Turn positioning from a vague brand exercise into a practical checklist for better daily content.

Audience fit

Founders, creators, and lean marketing teams who publish often but feel their message is scattered.

Results

Platform-ready posts

Repurposed from one recording and adapted for each platform.

LinkedIn

Positioning
Most content problems are positioning problems in disguise. If your audience cannot quickly tell who you help, what problem you solve, and why your point of view is different, publishing more will only spread the confusion faster. Before writing the next post, define four things: the person you serve, the painful moment they recognize, the outcome they want, and the proof that makes you credible. Once those are clear, every post has a job. Some posts teach the problem. Some show the cost of ignoring it. Some demonstrate proof. Some invite action. The volume still matters, but clarity does the heavy lifting.

X

Marketing
Before posting more, define: who you help, what painful moment they recognize, what outcome they want, and what proof makes you credible. Clear positioning turns content from random activity into repeated market education.

Facebook

Content Strategy
A lot of teams try to fix weak content by publishing more often. But frequency cannot fix unclear positioning.

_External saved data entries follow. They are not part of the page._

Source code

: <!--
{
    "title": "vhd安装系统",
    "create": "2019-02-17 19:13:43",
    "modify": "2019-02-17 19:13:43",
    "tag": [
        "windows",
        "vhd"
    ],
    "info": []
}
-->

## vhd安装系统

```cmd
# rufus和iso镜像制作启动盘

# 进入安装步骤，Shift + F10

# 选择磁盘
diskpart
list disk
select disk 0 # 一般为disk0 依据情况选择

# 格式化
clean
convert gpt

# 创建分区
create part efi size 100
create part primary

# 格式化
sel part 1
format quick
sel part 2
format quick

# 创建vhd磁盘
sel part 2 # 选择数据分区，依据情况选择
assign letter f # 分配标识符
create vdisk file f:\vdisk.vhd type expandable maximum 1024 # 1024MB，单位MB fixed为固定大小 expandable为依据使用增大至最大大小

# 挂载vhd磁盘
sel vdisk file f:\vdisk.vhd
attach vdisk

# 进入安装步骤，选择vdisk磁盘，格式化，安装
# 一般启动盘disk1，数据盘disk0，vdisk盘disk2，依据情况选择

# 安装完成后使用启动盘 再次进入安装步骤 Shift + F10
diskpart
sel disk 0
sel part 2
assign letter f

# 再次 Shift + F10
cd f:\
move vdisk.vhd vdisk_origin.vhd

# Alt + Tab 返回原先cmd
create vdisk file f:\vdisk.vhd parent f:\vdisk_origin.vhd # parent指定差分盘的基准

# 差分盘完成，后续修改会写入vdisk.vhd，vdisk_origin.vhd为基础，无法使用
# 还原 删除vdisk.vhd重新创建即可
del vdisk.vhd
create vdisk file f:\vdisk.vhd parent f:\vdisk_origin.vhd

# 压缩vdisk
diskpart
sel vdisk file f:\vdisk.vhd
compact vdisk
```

A better first step is to create a simple filter for every post: Who is this for? What problem does it make clearer? What promise does it support? What proof does it reinforce? When those answers are obvious, content feels more focused across LinkedIn, X, Facebook, email, and landing pages. The audience hears the same useful message from multiple angles instead of a different pitch every day.
Transcript

The useful marketing move before posting is to write down the positioning in plain language. Who are we trying to reach, what problem are they already feeling, what outcome are they hoping for, and what proof do we have that our advice or offer is credible? When those four answers are missing, every content idea feels equally possible and the calendar becomes noisy. When the answers are clear, the team can choose posts that educate the market, clarify the pain, show proof, and lead people toward a next step. This is especially important for small teams and creators because they do not have unlimited attention. Each post should make the core message sharper, not introduce a new direction.